Sunday, October 14, 2012

Today's Train of Thought- As the World Minturns, October 14

Today's train of thought takes us to the Rocky Mountains and the tiny burgh of Minturn, situated along the Rio Grande's Tennessee Pass line.

Constructed as a narrow gauge line to tap Colorado's mineral rich interior from Pueblo, the Tennessee pass line was jointly constructed by the Colorado Midland and Denver, Rio Granfe & Western in 1890 to replace a DRG&W narrow-gauge line that had been completed in 1881. Although once the opening of the Moffat tunnel and Dotsero cutoff in the late 1920s and early 1930s relegated the Tennessee Pass line to a secondary route, the line regained importance with the Rio Grande's 1988 merger with the Southern Pacific. The line was used to bypass the increasingly congested Denver & Salt Lake route as well as the Moffat tunnel bottleneck, giving freight trains a fairly straight shot over the former Missouri Pacific line between Kansas City and Pueblo, Co, over Tennessee Pass before rejoining with the Denver & Salt Lake route and then the Southern Pacific line between Salt Lake City and Sacramento via Donner Pass.

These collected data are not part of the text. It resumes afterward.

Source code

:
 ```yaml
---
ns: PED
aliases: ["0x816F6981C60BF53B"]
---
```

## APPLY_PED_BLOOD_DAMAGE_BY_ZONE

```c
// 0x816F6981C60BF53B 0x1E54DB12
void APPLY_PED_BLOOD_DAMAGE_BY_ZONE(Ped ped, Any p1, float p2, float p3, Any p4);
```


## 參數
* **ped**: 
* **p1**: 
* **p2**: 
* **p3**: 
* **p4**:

However, this revival lasted less than a decade. With Union Pacific's 1996 takeover of the Combined SP/DRG&W system, the UPRR decided that the Tennessee Pass line was redundant and embargoed it within a year. To this day, the line remains intact, but aside from the frequent ballast train or hi-rail inspection, the line hasn't seen a through train since 1997. Although re-opening the line would alleviate some of the congestion along the Moffat Tunnel and Denver & Salt Lake line to the north, part of the problem is that portions of the former Missouri Pacific line between Pueblo and Kansas City have been abandoned- any UPRR trains using the line would have to traverse the busy Joint Line between Denver and Pueblo.

Here, in happier times, railpitures.net contributor Mark Possin caught an Eastbound train powered by a quintet of SP/Rio Grande GP40-2s passing through Minturn with Rio Grande #3132 on the head end in September 1994. This stretch of the Tennessee Pass line is seen hugging the banks of the Arkansas River as the hard-working EMDs are lugging loads of steel coil behind them- most likely from the now defunct Geneva Steel Works near Provo, UT.

Within three years of this photo, the line would be embargoed by Union Pacific.